- **TASK TO COMPLETE**
A faithful copy is required: retype the records from their first line through the line with "To access Viking2, please", and omit the pictures.

- **SUPPLIED DATA**

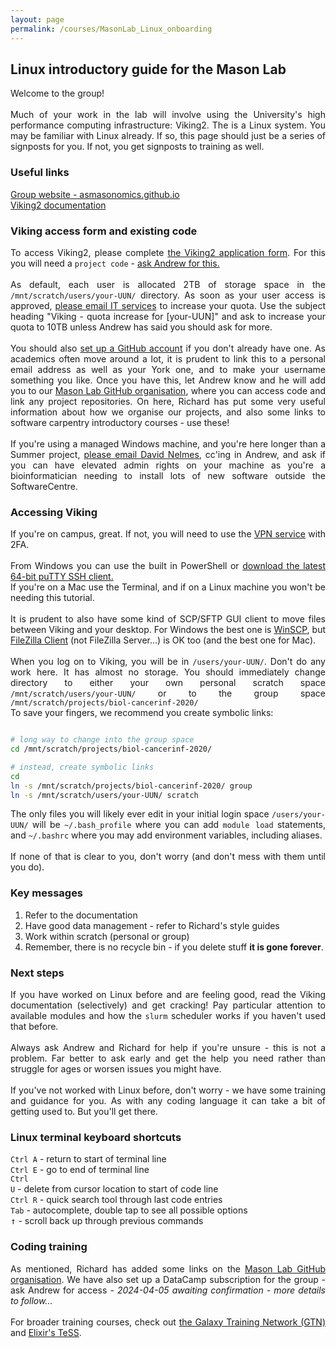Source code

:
 ```yaml
---
layout: page
permalink: /courses/MasonLab_Linux_onboarding
---
```


## Linux introductory guide for the Mason Lab
<p align="justify">
Welcome to the group!<br/><br/>
Much of your work in the lab will involve using the University's high performance computing infrastructure: Viking2. The is a Linux system. You may be familiar with Linux already. If so, this page should just be a series of signposts for you. If not, you get signposts to training as well.
</p>

### Useful links
<a href="https://asmasonomics.github.io/">Group website - asmasonomics.github.io</a><br/>
<a href="https://vikingdocs.york.ac.uk/index.html">Viking2 documentation</a><br/>

### Viking access form and existing code
<p align="justify">
To access Viking2, please complete <a href="https://docs.google.com/forms/d/e/1FAIpQLSfXkL10ypU6EQCBB2jS5oDwTpRMo77ppl7dvdbLnXm5zrKR7Q/viewform">the Viking2 application form</a>. For this you will need a <code>project code</code> - <a class="u-email" href="mailto:andrew.mason@york.ac.uk">ask Andrew for this.</a><br/><br/>
As default, each user is allocated 2TB of storage space in the <code>/mnt/scratch/users/your-UUN/</code> directory. As soon as your user access is approved, <a class="u-email" href="mailto:itservices@york.ac.uk">please email IT services</a> to increase your quota. Use the subject heading "Viking - quota increase for [your-UUN]" and ask to increase your quota to 10TB unless Andrew has said you should ask for more.<br/><br/>
You should also <a href="https://github.com/">set up a GitHub account</a> if you don't already have one. As academics often move around a lot, it is prudent to link this to a personal email address as well as your York one, and to make your username something you like. Once you have this, let Andrew know and he will add you to our <a href="https://github.com/Mason-Lab-Code">Mason Lab GitHub organisation</a>, where you can access code and link any project repositories. On here, Richard has put some very useful information about how we organise our projects, and also some links to software carpentry introductory courses - use these!<br/><br/>
If you're using a managed Windows machine, and you're here longer than a Summer project, <a class="u-email" href="mailto:david.nelmes@york.ac.uk">please email David Nelmes</a>, cc'ing in Andrew, and ask if you can have elevated admin rights on your machine as you're a bioinformatician needing to install lots of new software outside the SoftwareCentre.
<br/>
</p>

### Accessing Viking
<p align="justify">
If you're on campus, great. If not, you will need to use the <a href="https://www.york.ac.uk/it-services/tools/vpn/">VPN service</a> with 2FA.<br/><br/>
From Windows you can use the built in PowerShell or  <a href="https://www.chiark.greenend.org.uk/~sgtatham/putty/latest.html">download the latest 64-bit puTTY SSH client.</a><br/>
If you're on a Mac use the Terminal, and if on a Linux machine you won't be needing this tutorial.<br/><br/>
It is prudent to also have some kind of SCP/SFTP GUI client to move files between Viking and your desktop. For Windows the best one is <a href="https://winscp.net/eng/download.php">WinSCP</a>, but <a href="https://filezilla-project.org/download.php?type=client">FileZilla Client</a> (not FileZilla Server...) is OK too (and the best one for Mac). <br/><br/>
When you log on to Viking, you will be in <code>/users/your-UUN/</code>. Don't do any work here. It has almost no storage. You should immediately change directory to either your own personal scratch space <code>/mnt/scratch/users/your-UUN/</code> or to the group space <code>/mnt/scratch/projects/biol-cancerinf-2020/</code><br/>
To save your fingers, we recommend you create symbolic links:
<br/>
</p>

```sh 

# long way to change into the group space
cd /mnt/scratch/projects/biol-cancerinf-2020/

# instead, create symbolic links
cd 
ln -s /mnt/scratch/projects/biol-cancerinf-2020/ group
ln -s /mnt/scratch/users/your-UUN/ scratch

```

<p align="justify">
The only files you will likely ever edit in your initial login space <code>/users/your-UUN/</code> will be <code>~/.bash_profile</code> where you can add <code>module load</code> statements, and <code>~/.bashrc</code> where you may add environment variables, including aliases. <br/><br/>
If none of that is clear to you, don't worry (and don't mess with them until you do).
<br/>
</p>

### Key messages
1. Refer to the documentation
2. Have good data management - refer to Richard's style guides
3. Work within scratch (personal or group)
4. Remember, there is no recycle bin - if you delete stuff <b>it is gone forever</b>.

### Next steps
<p align="justify">
If you have worked on Linux before and are feeling good, read the Viking documentation (selectively) and get cracking! Pay particular attention to available modules and how the <code>slurm</code> scheduler works if you haven't used that before.<br/><br/>
Always ask Andrew and Richard for help if you're unsure - this is not a problem. Far better to ask early and get the help you need rather than struggle for ages or worsen issues you might have.<br/><br/>
If you've not worked with Linux before, don't worry - we have some training and guidance for you. As with any coding language it can take a bit of getting used to. But you'll get there.
<br/>
</p>

### Linux terminal keyboard shortcuts
<code>Ctrl A</code> - return to start of terminal line<br/>
<code>Ctrl E</code> - go to end of terminal line<br/>
<code>Ctrl U</code> - delete from cursor location to start of code line<br/>
<code>Ctrl R</code> - quick search tool through last code entries<br/>
<code>Tab</code> - autocomplete, double tap to see all possible options<br/>
<kbd>&uarr;</kbd> - scroll back up through previous commands<br/>

### Coding training
<p align="justify">
As mentioned, Richard has added some links on the <a href="https://github.com/Mason-Lab-Code">Mason Lab GitHub organisation</a>. We have also set up a DataCamp subscription for the group - ask Andrew for access - <i>2024-04-05 awaiting confirmation - more details to follow...</i><br/><br/>
For broader training courses, check out <a href="https://training.galaxyproject.org/">the Galaxy Training Network (GTN)</a> and <a href="https://tess.elixir-europe.org/">Elixir's TeSS</a>.<br/>
</p>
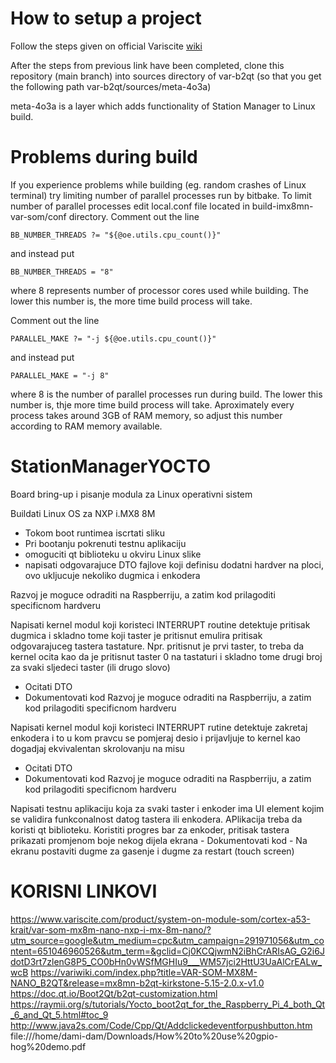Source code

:
# How to setup a project

Follow the steps given on official Variscite [wiki](https://variwiki.com/index.php?title=B2QT_Build_Release&release=mx8mn-b2qt-kirkstone-5.15-2.0.x-v1.0) 

After the steps from previous link have been completed, clone this repository (main branch) into sources directory of var-b2qt (so that you get the following path var-b2qt/sources/meta-4o3a)

meta-4o3a is a layer which adds functionality of Station Manager to Linux build.

# Problems during build

If you experience problems while building (eg. random crashes of Linux terminal) try limiting number of parallel processes run by bitbake.
To limit number of parallel processes edit local.conf file located in build-imx8mn-var-som/conf directory.
Comment out the line
```
BB_NUMBER_THREADS ?= "${@oe.utils.cpu_count()}"
```
and instead put
```
BB_NUMBER_THREADS = "8"
```
where 8 represents number of processor cores used while building. The lower this number is, the more time build process will take.

Comment out the line
```
PARALLEL_MAKE ?= "-j ${@oe.utils.cpu_count()}"
```
and instead put
```
PARALLEL_MAKE = "-j 8"
```
where 8 is the number of parallel processes run during build. The lower this number is, thje more time build process will take.
Aproximately every process takes around 3GB of RAM memory, so adjust this number according to RAM memory available.



# StationManagerYOCTO

Board bring-up i pisanje modula za Linux operativni sistem

Buildati Linux OS za NXP i.MX8 8M
  - Tokom boot runtimea iscrtati sliku
  - Pri bootanju pokrenuti testnu aplikaciju
  - omoguciti qt biblioteku u okviru Linux slike
  - napisati odgovarajuce DTO fajlove koji definisu dodatni hardver na ploci, ovo ukljucuje nekoliko dugmica i enkodera

Razvoj je moguce odraditi na Raspberriju, a zatim kod prilagoditi specificnom hardveru


Napisati kernel modul koji koristeci INTERRUPT routine detektuje pritisak dugmica i skladno tome koji taster je pritisnut emulira pritisak odgovarajuceg tastera tastature.
Npr. pritisnut je prvi taster, to treba da kernel ocita kao da je pritisnut taster 0 na tastaturi i skladno tome drugi broj za svaki sljedeci taster (ili drugo slovo)
  - Ocitati DTO
  - Dokumentovati kod
Razvoj je moguce odraditi na Raspberriju, a zatim kod prilagoditi specificnom hardveru


Napisati kernel modul koji koristeci INTERRUPT rutine detektuje zakretaj enkodera i to u kom pravcu se pomjeraj desio i prijavljuje to kernel kao dogadjaj ekvivalentan skrolovanju na misu
  - Ocitati DTO
  - Dokumentovati kod
Razvoj je moguce odraditi na Raspberriju, a zatim kod prilagoditi specificnom hardveru


Napisati testnu aplikaciju koja za svaki taster i enkoder ima UI element kojim se validira funkconalnost datog tastera ili enkodera. APlikacija treba da koristi qt biblioteku. Koristiti progres bar za enkoder, pritisak tastera prikazati promjenom boje nekog dijela ekrana
	- Dokumentovati kod
	- Na ekranu postaviti dugme za gasenje i dugme za restart (touch screen)

# KORISNI LINKOVI

https://www.variscite.com/product/system-on-module-som/cortex-a53-krait/var-som-mx8m-nano-nxp-i-mx-8m-nano/?utm_source=google&utm_medium=cpc&utm_campaign=291971056&utm_content=651046960526&utm_term=&gclid=Cj0KCQjwmN2iBhCrARIsAG_G2i6JdotD3rt7zlenG8P5_CO0bHn0vWSfMGHIu9___WM57jci2HttU3UaAlCrEALw_wcB
https://variwiki.com/index.php?title=VAR-SOM-MX8M-NANO_B2QT&release=mx8mn-b2qt-kirkstone-5.15-2.0.x-v1.0
https://doc.qt.io/Boot2Qt/b2qt-customization.html
https://raymii.org/s/tutorials/Yocto_boot2qt_for_the_Raspberry_Pi_4_both_Qt_6_and_Qt_5.html#toc_9
http://www.java2s.com/Code/Cpp/Qt/Addclickedeventforpushbutton.htm
file:///home/dami-dam/Downloads/How%20to%20use%20gpio-hog%20demo.pdf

- **SOLUTION TO THE EXERCISE**
Source code

:
 ```yaml
---
layout: page
permalink: /courses/MasonLab_Linux_onboarding
---
```


## Linux introductory guide for the Mason Lab
<p align="justify">
Welcome to the group!<br/><br/>
Much of your work in the lab will involve using the University's high performance computing infrastructure: Viking2. The is a Linux system. You may be familiar with Linux already. If so, this page should just be a series of signposts for you. If not, you get signposts to training as well.
</p>

### Useful links
<a href="https://asmasonomics.github.io/">Group website - asmasonomics.github.io</a><br/>
<a href="https://vikingdocs.york.ac.uk/index.html">Viking2 documentation</a><br/>

### Viking access form and existing code
<p align="justify">
To access Viking2, please complete <a href="https://docs.google.com/forms/d/e/1FAIpQLSfXkL10ypU6EQCBB2jS5oDwTpRMo77ppl7dvdbLnXm5zrKR7Q/viewform">the Viking2 application form</a>. For this you will need a <code>project code</code> - <a class="u-email" href="mailto:andrew.mason@york.ac.uk">ask Andrew for this.</a><br/><br/>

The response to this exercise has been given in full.